Mais la répétition en tant qu’intervention réactive n’est pas exclusivement la marque du consensus et peut être l’indice du non-ralliement à la proposition avancée :

‘[à propos du nez, sur ce que sera le vin en bouche, A. le professeur laisse l’élève E. faire son propre jugement… et le modifier lui-même après la mise en bouche]
E moi j’pense qu’il doit être très sec
A. très sec bon alors vous allez l’mettre en bouche (Vivier 96 n°2, 45).’

Ce non-ralliement est souvent une mise en doute marquée par la surprise (intonation montante) :

‘[à propos du nez du vin]
E. du pruneau
A. pruneau’
E. non’(Vivier 97 n°9, 464).’

Ou plus clairement par le refus d’une ratification :

‘M. ... ça a une odeur de blanc typique un peu
C. ah une odeur de blanc typique
M. piquante
C. ça veut pas dire grand chose (S.A.V. n°15, 783).’

Les reformulations non plus ne sont pas l’apanage du seul consensus :

‘[A. le professeur rectifie l’emploi d’un terme]
E. et euh au nez c’est: assez tannique...
A. euh le nez on peut pas dire tannique au nez on peut dire très puissant (Vivier 97 n°6, 123).’

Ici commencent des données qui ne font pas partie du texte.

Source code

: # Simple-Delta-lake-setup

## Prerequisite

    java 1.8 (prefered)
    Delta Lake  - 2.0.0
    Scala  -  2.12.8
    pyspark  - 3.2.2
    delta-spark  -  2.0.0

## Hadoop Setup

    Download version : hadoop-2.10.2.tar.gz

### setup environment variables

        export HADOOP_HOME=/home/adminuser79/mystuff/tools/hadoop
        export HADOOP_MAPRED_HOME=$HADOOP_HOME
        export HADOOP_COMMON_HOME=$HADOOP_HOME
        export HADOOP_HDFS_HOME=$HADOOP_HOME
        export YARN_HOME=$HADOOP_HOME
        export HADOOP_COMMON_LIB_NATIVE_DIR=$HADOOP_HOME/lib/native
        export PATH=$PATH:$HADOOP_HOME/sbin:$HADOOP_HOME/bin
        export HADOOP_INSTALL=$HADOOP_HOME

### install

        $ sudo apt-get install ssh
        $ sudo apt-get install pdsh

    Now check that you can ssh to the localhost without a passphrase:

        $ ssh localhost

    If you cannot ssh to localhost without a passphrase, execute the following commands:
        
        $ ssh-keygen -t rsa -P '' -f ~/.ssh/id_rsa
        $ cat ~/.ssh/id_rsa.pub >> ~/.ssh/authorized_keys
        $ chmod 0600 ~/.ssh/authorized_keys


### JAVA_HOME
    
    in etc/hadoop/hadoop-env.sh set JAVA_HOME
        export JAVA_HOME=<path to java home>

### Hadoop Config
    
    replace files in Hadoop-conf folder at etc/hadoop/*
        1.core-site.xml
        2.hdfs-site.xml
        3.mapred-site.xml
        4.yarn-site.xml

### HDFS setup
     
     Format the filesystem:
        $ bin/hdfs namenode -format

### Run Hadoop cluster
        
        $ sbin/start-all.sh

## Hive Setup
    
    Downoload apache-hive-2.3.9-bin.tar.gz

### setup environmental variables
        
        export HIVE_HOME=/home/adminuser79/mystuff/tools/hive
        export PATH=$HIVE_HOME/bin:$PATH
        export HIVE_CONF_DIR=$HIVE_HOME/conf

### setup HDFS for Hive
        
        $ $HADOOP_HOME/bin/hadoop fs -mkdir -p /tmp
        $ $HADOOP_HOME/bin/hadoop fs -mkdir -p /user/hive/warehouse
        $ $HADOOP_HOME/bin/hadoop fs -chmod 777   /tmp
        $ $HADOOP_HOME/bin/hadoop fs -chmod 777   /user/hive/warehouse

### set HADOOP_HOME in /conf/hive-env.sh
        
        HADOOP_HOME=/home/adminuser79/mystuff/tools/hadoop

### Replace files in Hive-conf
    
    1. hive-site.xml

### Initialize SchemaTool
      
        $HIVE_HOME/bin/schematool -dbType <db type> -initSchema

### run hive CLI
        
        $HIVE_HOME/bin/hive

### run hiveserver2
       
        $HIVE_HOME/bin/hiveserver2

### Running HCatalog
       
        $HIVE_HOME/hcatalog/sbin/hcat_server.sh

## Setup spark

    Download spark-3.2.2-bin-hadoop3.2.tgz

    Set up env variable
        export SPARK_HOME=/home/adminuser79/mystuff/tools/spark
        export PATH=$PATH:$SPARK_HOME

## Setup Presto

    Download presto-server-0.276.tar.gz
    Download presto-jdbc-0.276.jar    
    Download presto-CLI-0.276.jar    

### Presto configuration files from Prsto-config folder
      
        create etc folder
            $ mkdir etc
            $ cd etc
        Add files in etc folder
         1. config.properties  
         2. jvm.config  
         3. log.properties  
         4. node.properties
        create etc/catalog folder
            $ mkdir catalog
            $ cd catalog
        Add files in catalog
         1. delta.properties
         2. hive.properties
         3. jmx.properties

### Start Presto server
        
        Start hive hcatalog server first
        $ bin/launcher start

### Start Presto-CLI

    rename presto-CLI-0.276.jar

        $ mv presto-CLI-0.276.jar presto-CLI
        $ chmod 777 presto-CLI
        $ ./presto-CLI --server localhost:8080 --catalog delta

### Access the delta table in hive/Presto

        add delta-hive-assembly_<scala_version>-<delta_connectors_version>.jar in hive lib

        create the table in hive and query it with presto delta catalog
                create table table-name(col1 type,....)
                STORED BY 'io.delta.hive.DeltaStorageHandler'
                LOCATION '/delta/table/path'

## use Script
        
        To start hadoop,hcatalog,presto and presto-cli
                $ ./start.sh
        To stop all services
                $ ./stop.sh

Et des connecteurs comme oui mais, quand même… permettent d’identifier un désaccord :

‘oui oui non mais d’accord mais n’empêche que (S.A.V. n°14, 693).’

Notes
283.

De Gaulmyn précise : « les énoncés métacommunicationnels assurent la régulation de l’interaction, ou bien ils servent à arbitrer et à résoudre un conflit ou un incident qui a perturbé l’interaction., mais ils n’appartiennent pas au processus de reformulation : la reformulation ne permet au discours de progresser par coopération entre les interlocuteurs que si les conflits et les problèmes de communication sont résolus » (1987, 92).

284.

Kerbrat-Orecchioni et Plantin (1995, 10).

285.

Cette reprise en écho est une forme d’empathie. « La notion d’empathie recouvre un état psychologique fait à la fois de consensus, et de proximité affective » (Kerbrat-Orecchioni, 1992, 142). Elle rejoint le phénomène d’échoïsation défini par Cosnier « comme la reproduction en écho par un interactant d’une activité gestuelle (échopraxie), mimique (échomimie) ou sonore (échophonie ou écholalie) de son partenaire » (1998, 88). Elle vise ainsi « à légitimer le [premier] locuteur dans sa prise de parole, justifiant qu’il est habilité à poursuivre pour son propre compte » (Vion, 1992, 223).